Kliniken fordern Hilfe und Führung

von Redaktion

Ein Münchner Klinik-Chef fordert, dass der Staat die Krankenhäuser durch die Krise führt. Neben dem Ausnahmezustand fürchten viele Häuser zudem ein finanzielles Desaster.

VON S. DOBEL, B. WEGNER UND S. HORSCH

München – Der Aufschrei war laut. Nach heftiger Kritik der Krankenhäuser bessern Bund und Länder das geplante Milliardenpaket für die Kliniken in der Corona-Krise nach. Der Bund soll zudem erweiterte Befugnisse beim Seuchenschutz bekommen. Das Recht von Gesundheitsbehörden zur Handyortung soll anders als ursprünglich geplant zunächst nicht dazugehören.

Die Einrichtungen sollen nun für jedes Bett, das wegen der Verschiebung planbarer Behandlungen erst einmal frei bleibt, 560 Euro pro Tag erhalten, wie es am Sonntag aus Regierungskreisen hieß. Ursprünglich waren 410 bis 540 Euro je nach Klinikgröße geplant gewesen. Für jede neue intensivmedizinische Einheit mit Beatmungsmaschine sollen die Kliniken 50 000 statt wie zunächst geplant 30 000 Euro erhalten. Befristet für acht Wochen soll ein Zuschlag je Patient in Höhe von 50 Euro gezahlt werden. Reha-Einrichtungen sollen auch Nicht-Corona-Patienten aufnehmen können. Die jeweiligen Summen sollen je nach Entwicklung kurzfristig angepasst werden können.
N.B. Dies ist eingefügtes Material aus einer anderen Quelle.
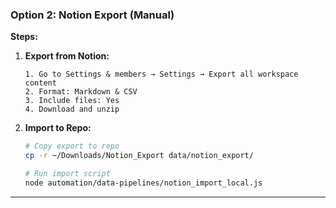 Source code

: ### Option 2: Notion Export (Manual)

**Steps:**

1. **Export from Notion:**

   ```
   1. Go to Settings & members → Settings → Export all workspace content
   2. Format: Markdown & CSV
   3. Include files: Yes
   4. Download and unzip
   ```

2. **Import to Repo:**

   ```bash
   # Copy export to repo
   cp -r ~/Downloads/Notion_Export data/notion_export/

   # Run import script
   node automation/data-pipelines/notion_import_local.js
   ```

---
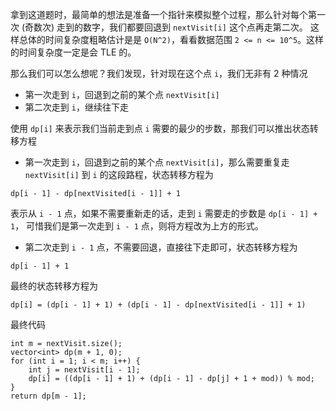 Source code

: 拿到这道题时，最简单的想法是准备一个指针来模拟整个过程，那么针对每个第一次 (奇数次) 走到的数字，我们都要回退到 `nextVisit[i]` 这个点再走第二次。
这样总体的时间复杂度粗略估计是是 `O(N^2)`，看看数据范围 `2 <= n <= 10^5`。这样的时间复杂度一定是会 TLE 的。

那么我们可以怎么想呢？我们发现，针对现在这个点 `i`，我们无非有 2 种情况
- 第一次走到 `i`，回退到之前的某个点 `nextVisit[i]`
- 第二次走到 `i`，继续往下走

使用 `dp[i]` 来表示我们当前走到点 `i` 需要的最少的步数，那我们可以推出状态转移方程
- 第一次走到 `i`，回退到之前的某个点 `nextVisit[i]`，那么需要重复走 `nextVisit[i]` 到 `i` 的这段路程，状态转移方程为

```
dp[i - 1] - dp[nextVisited[i - 1]] + 1
```

表示从 `i - 1` 点，如果不需要重新走的话，走到 `i` 需要走的步数是 `dp[i - 1] + 1`，
可惜我们是第一次走到 `i - 1` 点，则将方程改为上方的形式。

- 第二次走到 `i - 1` 点，不需要回退，直接往下走即可，状态转移方程为
```
dp[i - 1] + 1
```

最终的状态转移方程为
```
dp[i] = (dp[i - 1] + 1) + (dp[i - 1] - dp[nextVisited[i - 1]] + 1)
```

最终代码
```
int m = nextVisit.size();
vector<int> dp(m + 1, 0);
for (int i = 1; i < m; i++) {
    int j = nextVisit[i - 1];
    dp[i] = ((dp[i - 1] + 1) + (dp[i - 1] - dp[j] + 1 + mod)) % mod;
}
return dp[m - 1];
``` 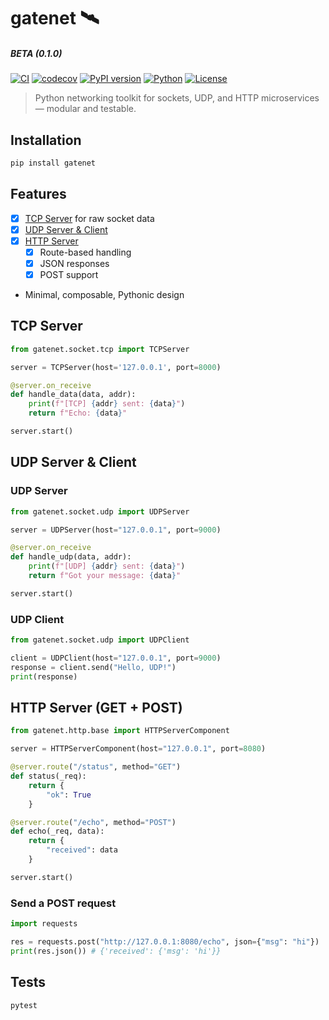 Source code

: # gatenet 🛰️

##### BETA (0.1.0)

[![CI](https://github.com/clxrityy/gatenet/actions/workflows/test.yml/badge.svg)](https://github.com/clxrityy/gatenet/actions/workflows/test.yml)
[![codecov](https://codecov.io/gh/clxrityy/gatenet/branch/main/graph/badge.svg)](https://codecov.io/gh/clxrityy/gatenet)
[![PyPI version](https://img.shields.io/pypi/v/gatenet)](https://pypi.org/project/gatenet/)
[![Python](https://img.shields.io/pypi/pyversions/gatenet)](https://pypi.org/project/gatenet/)
[![License](https://img.shields.io/github/license/clxrityy/gatenet)](LICENSE)

> Python networking toolkit for sockets, UDP, and HTTP microservices — modular and testable.

## Installation

```zsh
pip install gatenet
```

## Features
- [x] [TCP Server](#tcp-server) for raw socket data
- [x] [UDP Server & Client](#udp-server--client)
- [x] [HTTP Server](#http-server-get--post)
    - [x] Route-based handling
    - [x] JSON responses
    - [x] POST support
- Minimal, composable, Pythonic design

## TCP Server

```python
from gatenet.socket.tcp import TCPServer

server = TCPServer(host='127.0.0.1', port=8000)

@server.on_receive
def handle_data(data, addr):
    print(f"[TCP] {addr} sent: {data}")
    return f"Echo: {data}"

server.start()
```

## UDP Server & Client

### UDP Server

```python
from gatenet.socket.udp import UDPServer

server = UDPServer(host="127.0.0.1", port=9000)

@server.on_receive
def handle_udp(data, addr):
    print(f"[UDP] {addr} sent: {data}")
    return f"Got your message: {data}"

server.start()
```

### UDP Client

```python
from gatenet.socket.udp import UDPClient

client = UDPClient(host="127.0.0.1", port=9000)
response = client.send("Hello, UDP!")
print(response)
```

## HTTP Server (GET + POST)

```python
from gatenet.http.base import HTTPServerComponent

server = HTTPServerComponent(host="127.0.0.1", port=8080)

@server.route("/status", method="GET")
def status(_req):
    return {
        "ok": True
    }

@server.route("/echo", method="POST")
def echo(_req, data):
    return {
        "received": data
    }

server.start()
```

### Send a POST request

```python
import requests

res = requests.post("http://127.0.0.1:8080/echo", json={"msg": "hi"})
print(res.json()) # {'received': {'msg': 'hi'}}
```

## Tests

```bash
pytest
```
Ulf Ludwig, CEO der Medical Park Klinikgruppe, hält das für zu wenig. Die Umsatzeinbußen machten „einen wirtschaftlichen und kostendeckenden Betrieb unmöglich. Tausende von Arbeitsplätzen bei uns und den Kollegen der Branche sind akut in Gefahr.“ Auch andere klagen: „Wir tun alles, um zu helfen. Dieses Gesetz aber ist – trotz Nachbesserungen am Wochenende – ein Todesurteil für die deutschen Krankenhäuser“, sagt Franz Hafner, Geschäftsführer des Asklepios-Klinikums in Bad Abbach bei Regensburg.
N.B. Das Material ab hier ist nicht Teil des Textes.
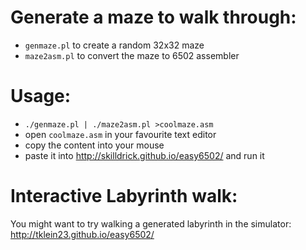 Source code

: Generate a maze to walk through:
================================
* ```genmaze.pl``` to create a random 32x32 maze 
* ```maze2asm.pl``` to convert the maze to 6502 assembler

Usage:
======
* ```./genmaze.pl | ./maze2asm.pl >coolmaze.asm```
* open ```coolmaze.asm``` in your favourite text editor
* copy the content into your mouse
* paste it into http://skilldrick.github.io/easy6502/ and run it

Interactive Labyrinth walk:
===========================
You might want to try walking a generated labyrinth in the
simulator: http://tklein23.github.io/easy6502/ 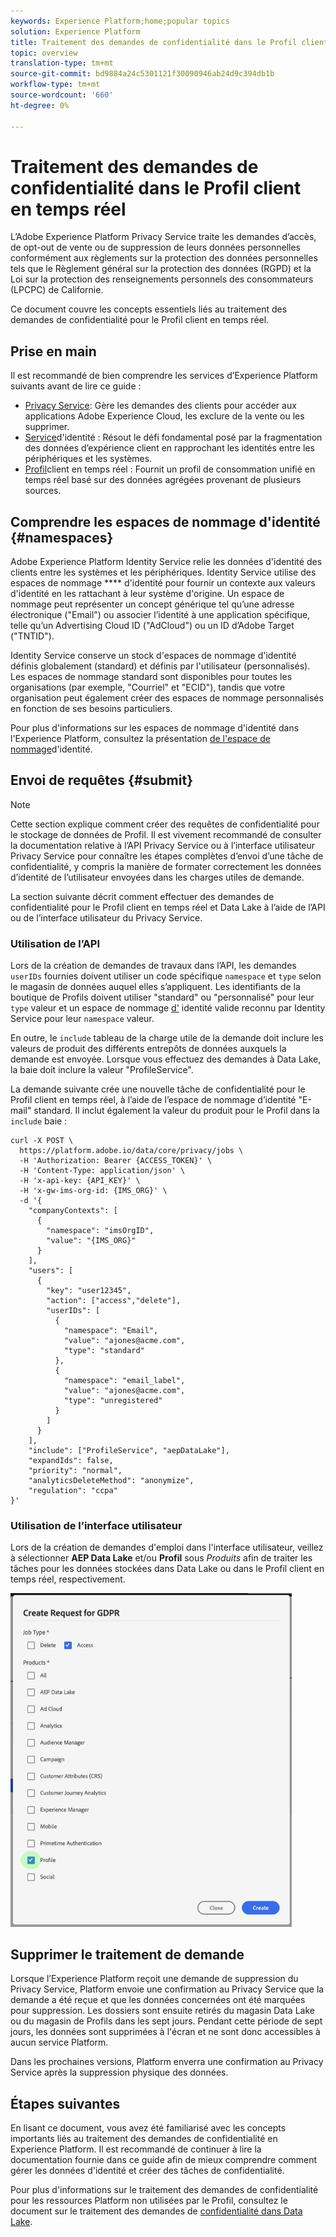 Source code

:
 ```yaml
---
keywords: Experience Platform;home;popular topics
solution: Experience Platform
title: Traitement des demandes de confidentialité dans le Profil client en temps réel
topic: overview
translation-type: tm+mt
source-git-commit: bd9884a24c5301121f30090946ab24d9c394db1b
workflow-type: tm+mt
source-wordcount: '660'
ht-degree: 0%

---
```



# Traitement des demandes de confidentialité dans le Profil client en temps réel

L’Adobe Experience Platform Privacy Service traite les demandes d’accès, de opt-out de vente ou de suppression de leurs données personnelles conformément aux règlements sur la protection des données personnelles tels que le Règlement général sur la protection des données (RGPD) et la Loi sur la protection des renseignements personnels des consommateurs (LPCPC) de Californie.

Ce document couvre les concepts essentiels liés au traitement des demandes de confidentialité pour le Profil client en temps réel.

## Prise en main

Il est recommandé de bien comprendre les services d’Experience Platform suivants avant de lire ce guide :

* [Privacy Service](home.md): Gère les demandes des clients pour accéder aux applications Adobe Experience Cloud, les exclure de la vente ou les supprimer.
* [Service](../identity-service/home.md)d&#39;identité : Résout le défi fondamental posé par la fragmentation des données d’expérience client en rapprochant les identités entre les périphériques et les systèmes.
* [Profil](../profile/home.md)client en temps réel : Fournit un profil de consommation unifié en temps réel basé sur des données agrégées provenant de plusieurs sources.

## Comprendre les espaces de nommage d&#39;identité {#namespaces}

Adobe Experience Platform Identity Service relie les données d&#39;identité des clients entre les systèmes et les périphériques. Identity Service utilise des espaces de nommage **** d&#39;identité pour fournir un contexte aux valeurs d&#39;identité en les rattachant à leur système d&#39;origine. Un espace de nommage peut représenter un concept générique tel qu’une adresse électronique (&quot;Email&quot;) ou associer l’identité à une application spécifique, telle qu’un Advertising Cloud ID (&quot;AdCloud&quot;) ou un ID d’Adobe Target (&quot;TNTID&quot;).

Identity Service conserve un stock d&#39;espaces de nommage d&#39;identité définis globalement (standard) et définis par l&#39;utilisateur (personnalisés). Les espaces de nommage standard sont disponibles pour toutes les organisations (par exemple, &quot;Courriel&quot; et &quot;ECID&quot;), tandis que votre organisation peut également créer des espaces de nommage personnalisés en fonction de ses besoins particuliers.

Pour plus d&#39;informations sur les espaces de nommage d&#39;identité dans l&#39;Experience Platform, consultez la présentation [de l&#39;espace de nommage](../identity-service/namespaces.md)d&#39;identité.

## Envoi de requêtes {#submit}

>[!NOTE]
>
>Cette section explique comment créer des requêtes de confidentialité pour le stockage de données de Profil. Il est vivement recommandé de consulter la documentation relative à l’API [](../privacy-service/api/getting-started.md) Privacy Service ou à l’interface utilisateur [](../privacy-service/ui/overview.md) Privacy Service pour connaître les étapes complètes d’envoi d’une tâche de confidentialité, y compris la manière de formater correctement les données d’identité de l’utilisateur envoyées dans les charges utiles de demande.

La section suivante décrit comment effectuer des demandes de confidentialité pour le Profil client en temps réel et Data Lake à l’aide de l’API ou de l’interface utilisateur du Privacy Service.

### Utilisation de l’API

Lors de la création de demandes de travaux dans l’API, les demandes `userIDs` fournies doivent utiliser un code spécifique `namespace` et `type` selon le magasin de données auquel elles s’appliquent. Les identifiants de la boutique de Profils doivent utiliser &quot;standard&quot; ou &quot;personnalisé&quot; pour leur `type` valeur et un espace de nommage [d&#39;](#namespaces) identité valide reconnu par Identity Service pour leur `namespace` valeur.


En outre, le `include` tableau de la charge utile de la demande doit inclure les valeurs de produit des différents entrepôts de données auxquels la demande est envoyée. Lorsque vous effectuez des demandes à Data Lake, la baie doit inclure la valeur &quot;ProfileService&quot;.

La demande suivante crée une nouvelle tâche de confidentialité pour le Profil client en temps réel, à l’aide de l’espace de nommage d’identité &quot;E-mail&quot; standard. Il inclut également la valeur du produit pour le Profil dans la `include` baie :

```shell
curl -X POST \
  https://platform.adobe.io/data/core/privacy/jobs \
  -H 'Authorization: Bearer {ACCESS_TOKEN}' \
  -H 'Content-Type: application/json' \
  -H 'x-api-key: {API_KEY}' \
  -H 'x-gw-ims-org-id: {IMS_ORG}' \
  -d '{
    "companyContexts": [
      {
        "namespace": "imsOrgID",
        "value": "{IMS_ORG}"
      }
    ],
    "users": [
      {
        "key": "user12345",
        "action": ["access","delete"],
        "userIDs": [
          {
            "namespace": "Email",
            "value": "ajones@acme.com",
            "type": "standard"
          },
          {
            "namespace": "email_label",
            "value": "ajones@acme.com",
            "type": "unregistered"
          }
        ]
      }
    ],
    "include": ["ProfileService", "aepDataLake"],
    "expandIds": false,
    "priority": "normal",
    "analyticsDeleteMethod": "anonymize",
    "regulation": "ccpa"
}'
```

### Utilisation de l’interface utilisateur

Lors de la création de demandes d&#39;emploi dans l&#39;interface utilisateur, veillez à sélectionner **AEP Data Lake** et/ou **Profil** sous _Produits_ afin de traiter les tâches pour les données stockées dans Data Lake ou dans le Profil client en temps réel, respectivement.

<img src="images/privacy/product-value.png" width="450"><br>

## Supprimer le traitement de demande

Lorsque l’Experience Platform reçoit une demande de suppression du Privacy Service, Platform envoie une confirmation au Privacy Service que la demande a été reçue et que les données concernées ont été marquées pour suppression. Les dossiers sont ensuite retirés du magasin Data Lake ou du magasin de Profils dans les sept jours. Pendant cette période de sept jours, les données sont supprimées à l&#39;écran et ne sont donc accessibles à aucun service Platform.

Dans les prochaines versions, Platform enverra une confirmation au Privacy Service après la suppression physique des données.

## Étapes suivantes

En lisant ce document, vous avez été familiarisé avec les concepts importants liés au traitement des demandes de confidentialité en Experience Platform. Il est recommandé de continuer à lire la documentation fournie dans ce guide afin de mieux comprendre comment gérer les données d&#39;identité et créer des tâches de confidentialité.

Pour plus d&#39;informations sur le traitement des demandes de confidentialité pour les ressources Platform non utilisées par le Profil, consultez le document sur le traitement des demandes de [confidentialité dans Data Lake](../catalog/privacy.md).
Und die finanziellen Probleme sind nur das eine. Der Chef der München Klinik, Axel Fischer, fordert die Politik in Bayern und im Bund dringend auf, bei der Vorbereitung der Krankenhäuser auf eine Vielzahl schwer kranker Patienten noch stärker die Führung zu übernehmen. Die Politik hätte früher schon alle nicht notwendigen Operationen auch an privaten Krankenhäusern untersagen müssen, sagt Fischer. Trotz der ernsten Lage seien teils bis jetzt nicht unbedingt notwendige Operationen durchgeführt worden, Knie-OPs- und sogar Schönheits-OPs. „Das halte ich für einen Skandal. Wer jetzt noch nicht den Knall gehört hat, dem ist nicht zu helfen.“ Zudem sei dabei Material verbraucht worden, das in den nächsten Wochen fehlen werde.
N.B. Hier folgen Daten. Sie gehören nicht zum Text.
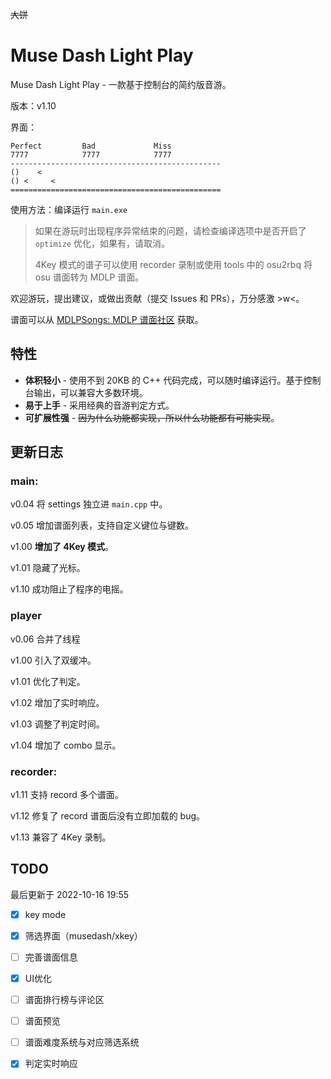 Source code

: ~~大饼~~

# Muse Dash Light Play

Muse Dash Light Play - 一款基于控制台的简约版音游。

版本：v1.10

界面：

```
Perfect         Bad             Miss
7777            7777            7777
-----------------------------------------------
()    < 
() <     <
===============================================
```

使用方法：编译运行 `main.exe`

> 如果在游玩时出现程序异常结束的问题，请检查编译选项中是否开启了 `optimize` 优化，如果有，请取消。
>
> 4Key 模式的谱子可以使用 recorder 录制或使用 tools 中的 osu2rbq 将 osu 谱面转为 MDLP 谱面。

欢迎游玩，提出建议，或做出贡献（提交 Issues 和 PRs），万分感激 >w<。

谱面可以从 [MDLPSongs: MDLP 谱面社区](https://github.com/qingchenling/MDLPSongs) 获取。

## 特性

- **体积轻小** - 使用不到 20KB 的 C++ 代码完成，可以随时编译运行。基于控制台输出，可以兼容大多数环境。
- **易于上手** - 采用经典的音游判定方式。
- **可扩展性强** - ~~因为什么功能都实现，所以什么功能都有可能实现~~。

## 更新日志

### main:
v0.04 将 settings 独立进 `main.cpp` 中。

v0.05 增加谱面列表，支持自定义键位与键数。

v1.00 **增加了 4Key 模式**。

v1.01 隐藏了光标。

v1.10 成功阻止了程序的电摇。

### player

v0.06 合并了线程

v1.00 引入了双缓冲。

v1.01 优化了判定。

v1.02 增加了实时响应。

v1.03 调整了判定时间。

v1.04 增加了 combo 显示。

### recorder:

v1.11 支持 record 多个谱面。

v1.12 修复了 record 谱面后没有立即加载的 bug。

v1.13 兼容了 4Key 录制。

## TODO

最后更新于 2022-10-16 19:55

- [x] key mode

- [x] 筛选界面（musedash/xkey）

- [ ] 完善谱面信息

- [x] UI优化

- [ ] 谱面排行榜与评论区

- [ ] 谱面预览

- [ ] 谱面难度系统与对应筛选系统

- [x] 判定实时响应
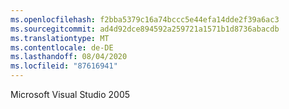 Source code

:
 ```yaml
---
ms.openlocfilehash: f2bba5379c16a74bccc5e44efa14dde2f39a6ac3
ms.sourcegitcommit: ad4d92dce894592a259721a1571b1d8736abacdb
ms.translationtype: MT
ms.contentlocale: de-DE
ms.lasthandoff: 08/04/2020
ms.locfileid: "87616941"
---
```

Microsoft Visual Studio 2005
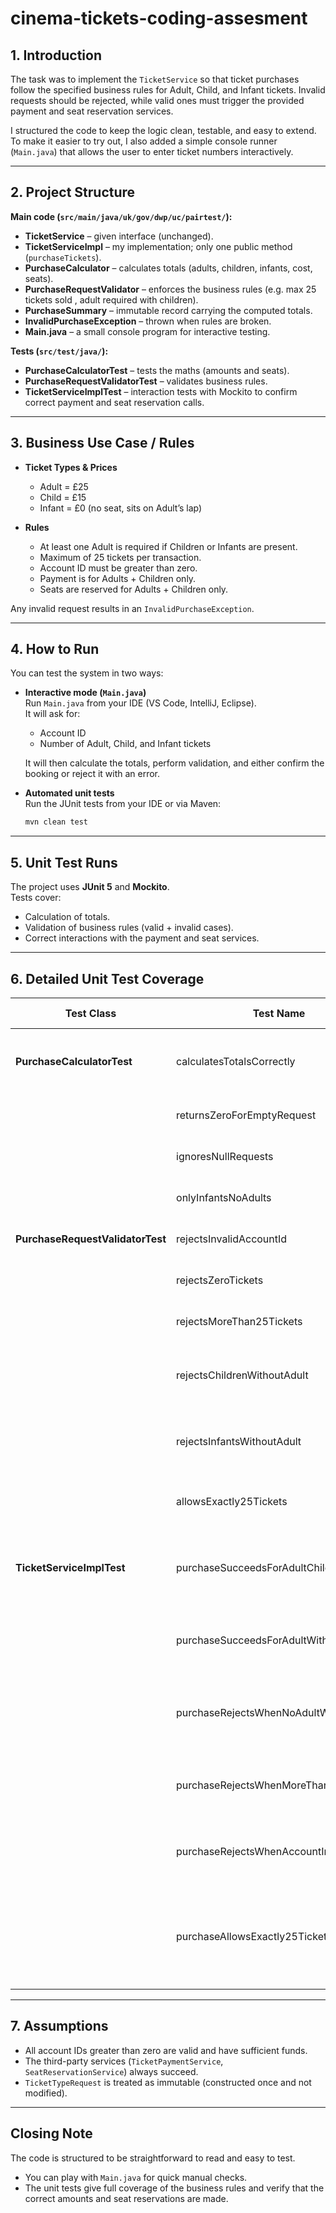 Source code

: # cinema-tickets-coding-assesment

## 1. Introduction  

The task was to implement the `TicketService` so that ticket purchases follow the specified business rules for Adult, Child, and Infant tickets. Invalid requests should be rejected, while valid ones must trigger the provided payment and seat reservation services.  

I structured the code to keep the logic clean, testable, and easy to extend. To make it easier to try out, I also added a simple console runner (`Main.java`) that allows the user to enter ticket numbers interactively.

---

## 2. Project Structure

**Main code (`src/main/java/uk/gov/dwp/uc/pairtest/`):**
- **TicketService** – given interface (unchanged).  
- **TicketServiceImpl** – my implementation; only one public method (`purchaseTickets`).  
- **PurchaseCalculator** – calculates totals (adults, children, infants, cost, seats).  
- **PurchaseRequestValidator** – enforces the business rules (e.g. max 25 tickets sold , adult required with children).  
- **PurchaseSummary** – immutable record carrying the computed totals.  
- **InvalidPurchaseException** – thrown when rules are broken.  
- **Main.java** – a small console program for interactive testing.  

**Tests (`src/test/java/`):**
- **PurchaseCalculatorTest** – tests the maths (amounts and seats).  
- **PurchaseRequestValidatorTest** – validates business rules.  
- **TicketServiceImplTest** – interaction tests with Mockito to confirm correct payment and seat reservation calls.

---

## 3. Business Use Case / Rules

- **Ticket Types & Prices**  
  - Adult = £25  
  - Child = £15  
  - Infant = £0 (no seat, sits on Adult’s lap)  

- **Rules**  
  - At least one Adult is required if Children or Infants are present.  
  - Maximum of 25 tickets per transaction.  
  - Account ID must be greater than zero.  
  - Payment is for Adults + Children only.  
  - Seats are reserved for Adults + Children only.  

Any invalid request results in an `InvalidPurchaseException`.

---

## 4. How to Run

You can test the system in two ways:

- **Interactive mode (`Main.java`)**  
  Run `Main.java` from your IDE (VS Code, IntelliJ, Eclipse).  
  It will ask for:  
  - Account ID  
  - Number of Adult, Child, and Infant tickets  

  It will then calculate the totals, perform validation, and either confirm the booking or reject it with an error.

- **Automated unit tests**  
  Run the JUnit tests from your IDE or via Maven:

  ```bash
  mvn clean test
  ```

---

## 5. Unit Test Runs

The project uses **JUnit 5** and **Mockito**.  
Tests cover:
- Calculation of totals.  
- Validation of business rules (valid + invalid cases).  
- Correct interactions with the payment and seat services.  

---

## 6. Detailed Unit Test Coverage

| Test Class                   | Test Name                                | What It Verifies                                                                 |
|-------------------------------|------------------------------------------|---------------------------------------------------------------------------------|
| **PurchaseCalculatorTest**    | calculatesTotalsCorrectly                | 2 Adults + 1 Child + 1 Infant → £65, 3 seats                                   |
|                               | returnsZeroForEmptyRequest               | No tickets = £0, 0 seats                                                        |
|                               | ignoresNullRequests                      | Null inputs are safely ignored                                                  |
|                               | onlyInfantsNoAdults                      | Infants only = £0, 0 seats                                                      |
| **PurchaseRequestValidatorTest** | rejectsInvalidAccountId                | Account ID ≤ 0 is invalid                                                       |
|                               | rejectsZeroTickets                       | Zero tickets not allowed                                                        |
|                               | rejectsMoreThan25Tickets                 | Over 25 tickets not allowed                                                     |
|                               | rejectsChildrenWithoutAdult              | Child tickets require at least one Adult                                        |
|                               | rejectsInfantsWithoutAdult               | Infant tickets require at least one Adult                                       |
|                               | allowsExactly25Tickets                   | 25 tickets is valid (boundary case)                                             |
| **TicketServiceImplTest**     | purchaseSucceedsForAdultChildInfant      | Payment £65, Seats 3 (with 2 Adults + 1 Child + 1 Infant)                       |
|                               | purchaseSucceedsForAdultWithInfantsOnly  | Payment £25, Seats 1 (with 1 Adult + 2 Infants)                                 |
|                               | purchaseRejectsWhenNoAdultWithChildren   | Throws exception, no payment or seat calls                                      |
|                               | purchaseRejectsWhenMoreThan25Tickets     | Throws exception, no external service calls                                     |
|                               | purchaseRejectsWhenAccountInvalid        | Throws exception, no external service calls                                     |
|                               | purchaseAllowsExactly25Tickets           | Valid: correct payment and seat reservation for boundary case                   |

---

## 7. Assumptions

- All account IDs greater than zero are valid and have sufficient funds.  
- The third-party services (`TicketPaymentService`, `SeatReservationService`) always succeed.  
- `TicketTypeRequest` is treated as immutable (constructed once and not modified).  


---

## Closing Note
The code is structured to be straightforward to read and easy to test.  
- You can play with `Main.java` for quick manual checks.  
- The unit tests give full coverage of the business rules and verify that the correct amounts and seat reservations are made.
„Wir haben meines Erachtens noch höchstens zwei Wochen Zeit, uns auf das, was kommen wird vorzubereiten“, sagt Fischer mit Verweis auf die steigenden Infektionszahlen. „Dann rauschen wir in sehr schwierige Zeiten hinein.“ Mitte April bis Mai rechne er mit der zunächst dramatischsten Phase. Es sei absehbar, dass auch in Bayern die Kapazitätsgrenze erreicht und wahrscheinlich überschritten werde. „Unsere Mitarbeiter werden über sich hinauswachsen müssen“, sagt Fischer.

Zudem gebe es weiter Krebskranke oder Patienten mit Schlaganfall oder Herzinfarkt. Auch sie müssten versorgt werden. Es müsse dann eine Arbeitsteilung zwischen den Kliniken in Deutschland geben, die bisher in dieser Form in der täglichen Praxis nicht existent sei. „Auch dafür ist die ordnende Hand des Staates gefragt“, sagt Fischer.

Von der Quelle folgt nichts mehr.